● WORK ORDER:
Your answer should be the lines below from the one with "Journal of KIISE, Sep. 2022" to the one with "- entity2id.txt: Each", both included, given again exactly and with nothing added.

───── DATA SUPPLIED ─────

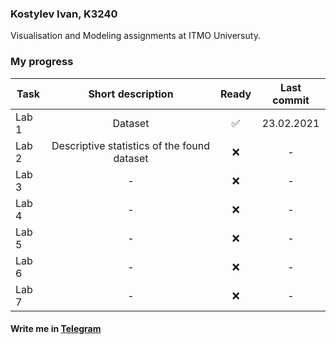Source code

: ### Kostylev Ivan, K3240
Visualisation and Modeling assignments at ITMO Universuty.

### My progress
| Task          | Short description  | Ready | Last commit |
| ------------- |:------------------:| :-----:| :-----: |
| Lab 1 | Dataset    | ✅ | 23.02.2021 |
| Lab 2 | Descriptive statistics of the found dataset | ❌ | - |
| Lab 3 | -    | ❌ | - |
| Lab 4 | -    | ❌ | - |
| Lab 5 | -    | ❌ | - |
| Lab 6 | -    | ❌ | - |
| Lab 7 | -    | ❌ | - |

#### Write me in [Telegram](http://t.me/vank78 "Write me in Telegram")
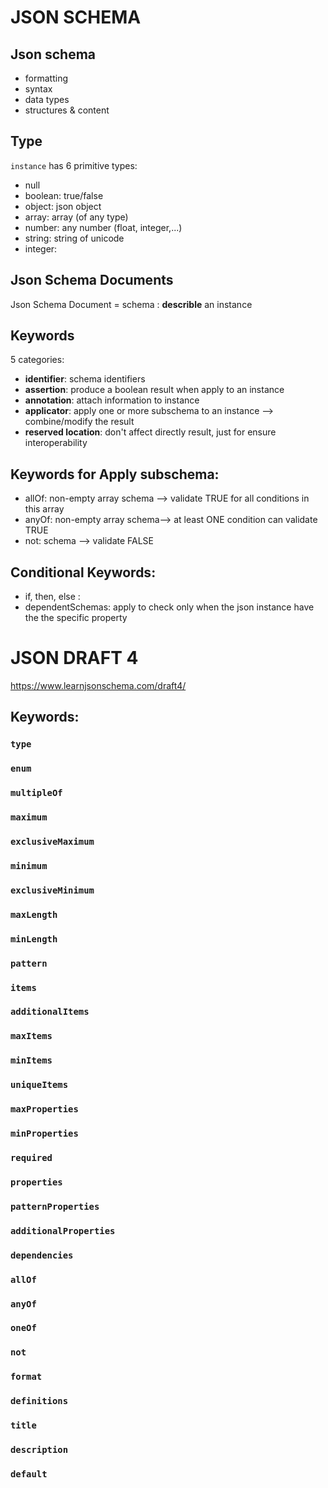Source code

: # JSON SCHEMA

## Json schema

- formatting
- syntax
- data types
- structures & content

## Type

`instance` has 6 primitive types:

- null
- boolean: true/false
- object: json object
- array: array (of any type)
- number: any number (float, integer,...)
- string: string of unicode
- integer:

## Json Schema Documents

Json Schema Document = schema : **describle** an instance

## Keywords

5 categories:

- **identifier**: schema identifiers
- **assertion**: produce a boolean result when apply to an instance
- **annotation**: attach information to instance
- **applicator**: apply one or more subschema to an instance --> combine/modify the result
- **reserved location**: don't affect directly result, just for ensure interoperability

## Keywords for Apply subschema:

- allOf: non-empty array schema --> validate TRUE for all conditions in this array
- anyOf: non-empty array schema--> at least ONE condition can validate TRUE
- not: schema --> validate FALSE

## Conditional Keywords:

- if, then, else :
- dependentSchemas: apply to check only when the json instance have the the specific property

# JSON DRAFT 4

https://www.learnjsonschema.com/draft4/

## Keywords:

### `type`

### `enum`

### `multipleOf`

### `maximum`

### `exclusiveMaximum`

### `minimum`

### `exclusiveMinimum`

### `maxLength`

### `minLength`

### `pattern`

### `items`

### `additionalItems`

### `maxItems`

### `minItems`

### `uniqueItems`

### `maxProperties`

### `minProperties`

### `required`

### `properties`

### `patternProperties`

### `additionalProperties`

### `dependencies`

### `allOf`

### `anyOf`

### `oneOf`

### `not`

### `format`

### `definitions`

### `title`

### `description`

### `default`
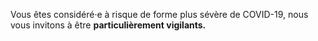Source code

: Vous êtes considéré·e à risque de forme plus sévère de COVID-19, nous vous invitons à être **particulièrement vigilants.**

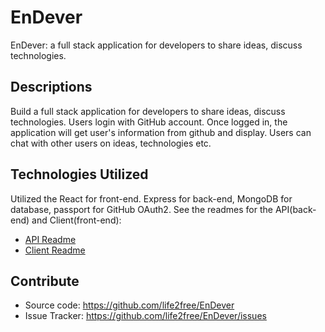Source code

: # EnDever

EnDever: a full stack application for developers to share ideas, discuss technologies.

## Descriptions

Build a full stack application for developers to share ideas, discuss technologies. Users login with GitHub account. Once logged in, the application will get user's information from github and display. Users can chat with other users on ideas, technologies etc.

## Technologies Utilized

Utilized the React for front-end. Express for back-end, MongoDB for database, passport for GitHub OAuth2. See the readmes for the API(back-end) and Client(front-end):

- [API Readme](https://github.com/life2free/EnDever/tree/master/api)
- [Client Readme](https://github.com/life2free/EnDever/tree/master/client)

## Contribute

- Source code: https://github.com/life2free/EnDever
- Issue Tracker: https://github.com/life2free/EnDever/issues
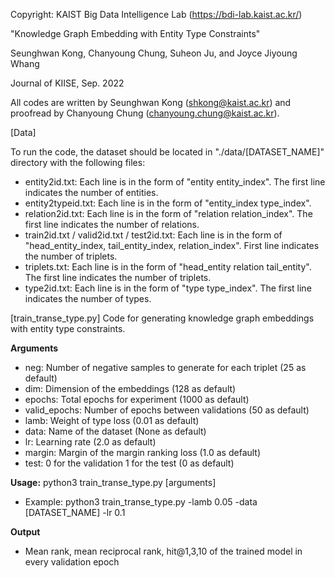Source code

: Copyright: KAIST Big Data Intelligence Lab (https://bdi-lab.kaist.ac.kr/)

"Knowledge Graph Embedding with Entity Type Constraints"

Seunghwan Kong, Chanyoung Chung, Suheon Ju, and Joyce Jiyoung Whang

Journal of KIISE, Sep. 2022

All codes are written by Seunghwan Kong ([shkong@kaist.ac.kr](mailto:shkong@kaist.ac.kr)) and proofread by Chanyoung Chung ([chanyoung.chung@kaist.ac.kr](mailto:chanyoung.chung@kaist.ac.kr)).

[Data]

To run the code, the dataset should be located in "./data/[DATASET_NAME]" directory with the following files:

- entity2id.txt: Each line is in the form of "entity entity_index". The first line indicates the number of entities.
- entity2typeid.txt: Each line is in the form of "entity_index type_index".
- relation2id.txt: Each line is in the form of "relation relation_index". The first line indicates the number of relations.
- train2id.txt / valid2id.txt / test2id.txt: Each line is in the form of "head_entity_index, tail_entity_index, relation_index". First line indicates the number of triplets.
- triplets.txt: Each line is in the form of "head_entity relation tail_entity". The first line indicates the number of triplets.
- type2id.txt: Each line is in the form of "type type_index". The first line indicates the number of types.

[train_transe_type.py]
Code for generating knowledge graph embeddings with entity type constraints.

**Arguments**

- neg: Number of negative samples to generate for each triplet (25 as default)
- dim: Dimension of the embeddings (128 as default)
- epochs: Total epochs for experiment (1000 as default)
- valid_epochs: Number of epochs between validations (50 as default)
- lamb: Weight of type loss (0.01 as default)
- data: Name of the dataset (None as default)
- lr: Learning rate (2.0 as default)
- margin: Margin of the margin ranking loss (1.0 as default)
- test: 0 for the validation 1 for the test (0 as default)

**Usage:** python3 train_transe_type.py [arguments]

- Example: python3 train_transe_type.py -lamb 0.05 -data [DATASET_NAME] -lr 0.1

**Output**

- Mean rank, mean reciprocal rank, hit@1,3,10 of the trained model in every validation epoch

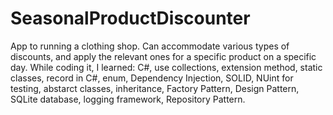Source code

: # SeasonalProductDiscounter
App to running a clothing shop. Can accommodate various types of discounts, and apply the relevant ones for a specific product on a specific day.
While coding it, I learned: 
C#, 
use collections, 
extension method, 
static classes, 
record in C#, 
enum, 
Dependency Injection, 
SOLID, 
NUint for testing, 
abstarct classes, 
inheritance, 
Factory Pattern, 
Design Pattern, 
SQLite database, 
logging framework, 
Repository Pattern.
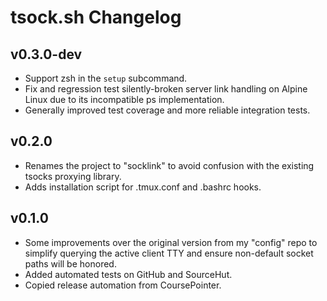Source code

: # tsock.sh Changelog

## v0.3.0-dev

- Support zsh in the `setup` subcommand.
- Fix and regression test silently-broken server link handling on Alpine Linux
  due to its incompatible ps implementation.
- Generally improved test coverage and more reliable integration tests.

## v0.2.0

- Renames the project to "socklink" to avoid confusion with the existing
  tsocks proxying library.
- Adds installation script for .tmux.conf and .bashrc hooks.

## v0.1.0

- Some improvements over the original version from my "config" repo to
  simplify querying the active client TTY and ensure non-default socket paths
  will be honored.
- Added automated tests on GitHub and SourceHut.
- Copied release automation from CoursePointer.
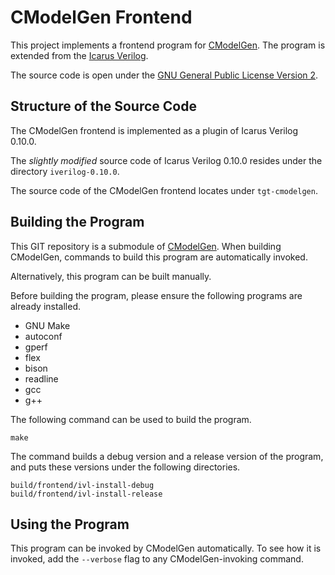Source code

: # CModelGen Frontend

This project implements a frontend program for [CModelGen](https://github.com/CModelGen/CModelGen).
The program is extended from the [Icarus Verilog](http://iverilog.icarus.com/).

The source code is open under the [GNU General Public License Version 2](https://www.gnu.org/licenses/old-licenses/gpl-2.0.txt).

## Structure of the Source Code

The CModelGen frontend is implemented as a plugin of Icarus Verilog 0.10.0.

The _slightly modified_ source code of Icarus Verilog 0.10.0 resides under the directory `iverilog-0.10.0`.

The source code of the CModelGen frontend locates under `tgt-cmodelgen`.

## Building the Program

This GIT repository is a submodule of [CModelGen](https://github.com/CModelGen/CModelGen).
When building CModelGen, commands to build this program are automatically invoked.

Alternatively, this program can be built manually.

Before building the program, please ensure the following programs are already installed.

- GNU Make
- autoconf
- gperf
- flex
- bison
- readline
- gcc
- g++

The following command can be used to build the program.

    make

The command builds a debug version and a release version of the program, and puts these versions under the following directories.

    build/frontend/ivl-install-debug
    build/frontend/ivl-install-release

## Using the Program

This program can be invoked by CModelGen automatically. To see how it is invoked, add the `--verbose` flag to any CModelGen-invoking command.
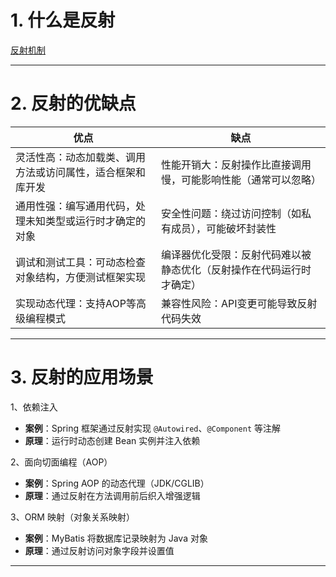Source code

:
# 1. 什么是反射

[反射机制](../../java笔记/反射机制.md#^54dd73)

****
# 2. 反射的优缺点

| **优点**                        | **缺点**                             |
| ----------------------------- | ---------------------------------- |
| 灵活性高：动态加载类、调用方法或访问属性，适合框架和库开发 | 性能开销大：反射操作比直接调用慢，可能影响性能（通常可以忽略）    |
| 通用性强：编写通用代码，处理未知类型或运行时才确定的对象  | 安全性问题：绕过访问控制（如私有成员），可能破坏封装性        |
| 调试和测试工具：可动态检查对象结构，方便测试框架实现    | 编译器优化受限：反射代码难以被静态优化（反射操作在代码运行时才确定） |
| 实现动态代理：支持AOP等高级编程模式           | 兼容性风险：API变更可能导致反射代码失效              |

****
# 3. 反射的应用场景

1、依赖注入

- **案例**：Spring 框架通过反射实现 `@Autowired`、`@Component` 等注解
- **原理**：运行时动态创建 Bean 实例并注入依赖

2、面向切面编程（AOP）

- **案例**：Spring AOP 的动态代理（JDK/CGLIB）
- **原理**：通过反射在方法调用前后织入增强逻辑

3、ORM 映射（对象关系映射）

- **案例**：MyBatis 将数据库记录映射为 Java 对象
- **原理**：通过反射访问对象字段并设置值

****

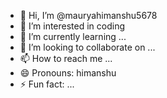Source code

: - 👋 Hi, I’m @mauryahimanshu5678
- 👀 I’m interested in coding
- 🌱 I’m currently learning ...
- 💞️ I’m looking to collaborate on ...
- 📫 How to reach me ...
- 😄 Pronouns: himanshu
- ⚡ Fun fact: ...

<!---
mauryahimanshu5678/mauryahimanshu5678 is a ✨ special ✨ repository because its `README.md` (this file) appears on your GitHub profile.
You can click the Preview link to take a look at your changes.
--->
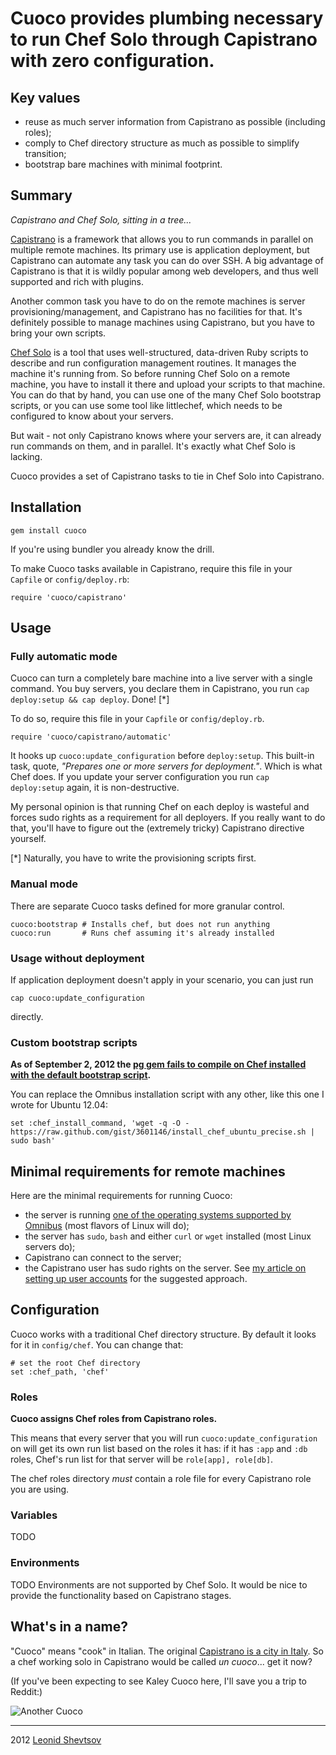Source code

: # Cuoco provides plumbing necessary to run Chef Solo through Capistrano with zero configuration.

## Key values

* reuse as much server information from Capistrano as possible (including roles);
* comply to Chef directory structure as much as possible to simplify transition;
* bootstrap bare machines with minimal footprint.

## Summary

*Capistrano and Chef Solo, sitting in a tree...*

[Capistrano](https://github.com/capistrano/capistrano#capistrano) is a framework that allows you to run commands in parallel on multiple remote machines. Its primary use is application deployment, but Capistrano can automate any task you can do over SSH. A big advantage of Capistrano is that it is wildly popular among web developers, and thus well supported and rich with plugins.

Another common task you have to do on the remote machines is server provisioning/management, and Capistrano has no facilities for that. It's definitely possible to manage machines using Capistrano, but you have to bring your own scripts.

[Chef Solo](http://wiki.opscode.com/display/chef/Chef+Solo) is a tool that uses well-structured, data-driven Ruby scripts to describe and run configuration management routines. It manages the machine it's running from. So before running Chef Solo on a remote machine, you have to install it there and upload your scripts to that machine. You can do that by hand, you can use one of the many Chef Solo bootstrap scripts, or you can use some tool like littlechef, which needs to be configured to know about your servers.

But wait - not only Capistrano knows where your servers are, it can already run commands on them, and in parallel. It's exactly what Chef Solo is lacking.

Cuoco provides a set of Capistrano tasks to tie in Chef Solo into Capistrano.

## Installation

    gem install cuoco

If you're using bundler you already know the drill.

To make Cuoco tasks available in Capistrano, require this file in your `Capfile` or `config/deploy.rb`:

    require 'cuoco/capistrano'

## Usage

### Fully automatic mode

Cuoco can turn a completely bare machine into a live server with a single command. You buy servers, you declare them in Capistrano, you run `cap deploy:setup && cap deploy`. Done! [*]

To do so, require this file in your `Capfile` or `config/deploy.rb`.

    require 'cuoco/capistrano/automatic'

It hooks up `cuoco:update_configuration` before `deploy:setup`. This built-in task, quote, 
*"Prepares one or more servers for deployment."*. Which is what Chef does. If you 
update your server configuration you run `cap deploy:setup` again, it is non-destructive.

My personal opinion is that running Chef on each deploy is wasteful and forces
sudo rights as a requirement for all deployers. If you really want to do that, you'll
have to figure out the (extremely tricky) Capistrano directive yourself.

[*] Naturally, you have to write the provisioning scripts first.

### Manual mode

There are separate Cuoco tasks defined for more granular control.

    cuoco:bootstrap # Installs chef, but does not run anything
    cuoco:run       # Runs chef assuming it's already installed

### Usage without deployment

If application deployment doesn't apply in your scenario, you can just run

    cap cuoco:update_configuration

directly.

### Custom bootstrap scripts

**As of September 2, 2012 the [pg gem fails to compile on Chef installed with the default bootstrap script](http://tickets.opscode.com/browse/COOK-1406).**

You can replace the Omnibus installation script with any other, like this one I wrote for Ubuntu 12.04:

    set :chef_install_command, 'wget -q -O - https://raw.github.com/gist/3601146/install_chef_ubuntu_precise.sh | sudo bash'

## Minimal requirements for remote machines

Here are the minimal requirements for running Cuoco:

* the server is running [one of the operating systems supported by Omnibus](http://wiki.opscode.com/display/chef/Installing+Omnibus+Chef+Client+on+Linux+and+Mac#InstallingOmnibusChefClientonLinuxandMac-TestedOperatingSystems) (most flavors of Linux will do);
* the server has `sudo`, `bash` and either `curl` or `wget` installed (most Linux servers do);
* Capistrano can connect to the server;
* the Capistrano user has sudo rights on the server. See [my article on setting up user accounts](http://leonid.shevtsov.me/en/how-to-set-up-user-accounts-on-your-web-server) for the suggested approach.

## Configuration

Cuoco works with a traditional Chef directory structure. By default it looks for it in `config/chef`.
You can change that:

    # set the root Chef directory 
    set :chef_path, 'chef'

### Roles

**Cuoco assigns Chef roles from Capistrano roles.**

This means that every server that you will run `cuoco:update_configuration` on will
get its own run list based on the roles it has: if it has `:app` and `:db` roles, Chef's run list for that server will be `role[app], role[db]`.

The chef roles directory *must* contain a role file for every Capistrano role you are using.

### Variables

TODO

### Environments

TODO Environments are not supported by Chef Solo. It would be nice to provide the functionality based on Capistrano stages.

## What's in a name?

"Cuoco" means "cook" in Italian. The original [Capistrano is a city in Italy](https://maps.google.com/maps?f=q&source=s_q&hl=en&geocode=&q=Capistrano,+Vibo+Valentia,+Italy&aq=0&oq=capistrano,+italy&sll=37.0625,-95.677068&sspn=60.376022,135.263672&vpsrc=0&t=h&ie=UTF8&hq=&hnear=Capistrano,+Province+of+Vibo+Valentia,+Calabria,+Italy&z=16). So a chef working solo in Capistrano would be called *un cuoco*... get it now?

(If you've been expecting to see Kaley Cuoco here, I'll save you a trip to Reddit:)

![Another Cuoco](http://i.imgur.com/u5OIil.jpg)

* * * 

2012 [Leonid Shevtsov](http://leonid.shevtsov.me)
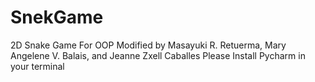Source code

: # SnekGame
2D Snake Game For OOP
Modified by Masayuki R. Retuerma, Mary Angelene V. Balais, and Jeanne Zxell Caballes
Please Install Pycharm in your terminal
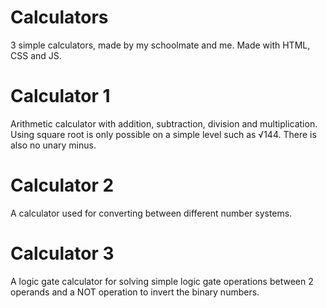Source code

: # Calculators
3 simple calculators, made by my schoolmate and me. Made with HTML, CSS and JS.

# Calculator 1
Arithmetic calculator with addition, subtraction, division and multiplication. Using square root is only possible on a simple level such as √144. There is also no unary minus.
# Calculator 2
A calculator used for converting between different number systems.
# Calculator 3
A logic gate calculator for solving simple logic gate operations between 2 operands and a NOT operation to invert the binary numbers.
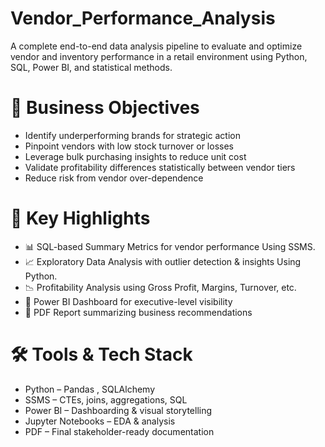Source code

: # Vendor_Performance_Analysis
A complete end-to-end data analysis pipeline to evaluate and optimize vendor and inventory performance in a retail environment using Python, SQL, Power BI, and statistical methods.

# 🧾 Business Objectives
* Identify underperforming brands for strategic action
* Pinpoint vendors with low stock turnover or losses
* Leverage bulk purchasing insights to reduce unit cost
* Validate profitability differences statistically between vendor tiers
* Reduce risk from vendor over-dependence

# 🚀 Key Highlights

* 📊 SQL-based Summary Metrics for vendor performance Using SSMS.
* 📈 Exploratory Data Analysis with outlier detection & insights Using Python.
* 📉 Profitability Analysis using Gross Profit, Margins, Turnover, etc.
* 📑 Power BI Dashboard for executive-level visibility
* 📄 PDF Report summarizing business recommendations

# 🛠️ Tools & Tech Stack
 * Python – Pandas , SQLAlchemy
 * SSMS – CTEs, joins, aggregations, SQL
 * Power BI – Dashboarding & visual storytelling
 * Jupyter Notebooks – EDA & analysis
 * PDF – Final stakeholder-ready documentation
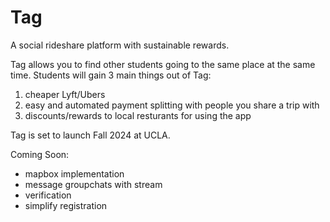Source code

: #  Tag
A social rideshare platform with sustainable rewards.

Tag allows you to find other students going to the same place at the same time. Students will gain 3 main things out of Tag:
1) cheaper Lyft/Ubers
2) easy and automated payment splitting with people you share a trip with
3) discounts/rewards to local resturants for using the app

Tag is set to launch Fall 2024 at UCLA.

Coming Soon:
- mapbox implementation
- message groupchats with stream
- verification
- simplify registration
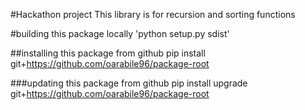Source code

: #Hackathon project
This library is for recursion and sorting functions

#building this package locally
'python setup.py sdist'

##installing this package from github
pip install git+https://github.com/oarabile96/package-root


###updating this package from github
pip install upgrade git+https://github.com/oarabile96/package-root
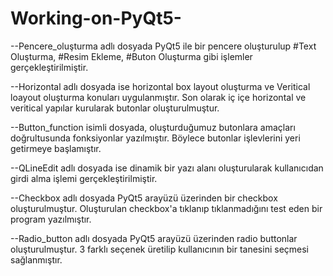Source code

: # Working-on-PyQt5-

--Pencere_oluşturma adlı dosyada PyQt5 ile bir pencere oluşturulup #Text Oluşturma, #Resim Ekleme, #Buton Oluşturma gibi işlemler gerçekleştirilmiştir.


--Horizontal adlı dosyada ise horizontal box layout oluşturma ve Veritical loayout oluşturma konuları uygulanmıştır. Son olarak iç içe horizontal ve veritical yapılar kurularak butonlar oluşturulmuştur.


--Button_function isimli dosyada, oluşturduğumuz butonlara amaçları doğrultusunda fonksiyonlar yazılmıştır. Böylece butonlar işlevlerini yeri getirmeye başlamıştır.


--QLineEdit adlı dosyada ise dinamik bir yazı alanı oluşturularak kullanıcıdan girdi alma işlemi gerçekleştirilmiştir.


--Checkbox adlı dosyada PyQt5 arayüzü üzerinden bir checkbox oluşturulmuştur. Oluşturulan checkbox'a tıklanıp tıklanmadığını test eden bir program yazılmıştır.


--Radio_button adlı dosyada PyQt5 arayüzü üzerinden radio buttonlar oluşturulmuştur. 3 farklı seçenek üretilip kullanıcının bir tanesini seçmesi sağlanmıştır.




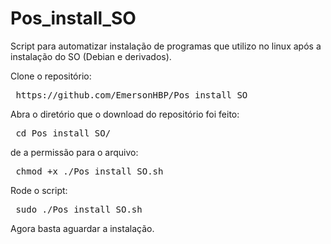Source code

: # Pos_install_SO

Script para automatizar instalação de programas que utilizo no linux após a instalação do SO (Debian e derivados).

Clone o repositório:
<pre>
 <span style="font-weight: 400">https://github.com/EmersonHBP/Pos_install_SO</span>
</pre>

Abra o diretório que o download do repositório foi feito:
<pre>
 <span style="font-weight: 400">cd Pos_install_SO/</span>
</pre>

de a permissão para o arquivo:

<pre>
 <span style="font-weight: 400">chmod +x ./Pos_install_SO.sh</span>
</pre>

Rode o script:

<pre>
 <span style="font-weight: 400">sudo ./Pos_install_SO.sh</span>
</pre>
 Agora basta aguardar a instalação.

─────

● ANSWER TO THIS PROBLEM:
Journal of KIISE, Sep. 2022

All codes are written by Seunghwan Kong ([shkong@kaist.ac.kr](mailto:shkong@kaist.ac.kr)) and proofread by Chanyoung Chung ([chanyoung.chung@kaist.ac.kr](mailto:chanyoung.chung@kaist.ac.kr)).

[Data]

To run the code, the dataset should be located in "./data/[DATASET_NAME]" directory with the following files:

- entity2id.txt: Each line is in the form of "entity entity_index". The first line indicates the number of entities.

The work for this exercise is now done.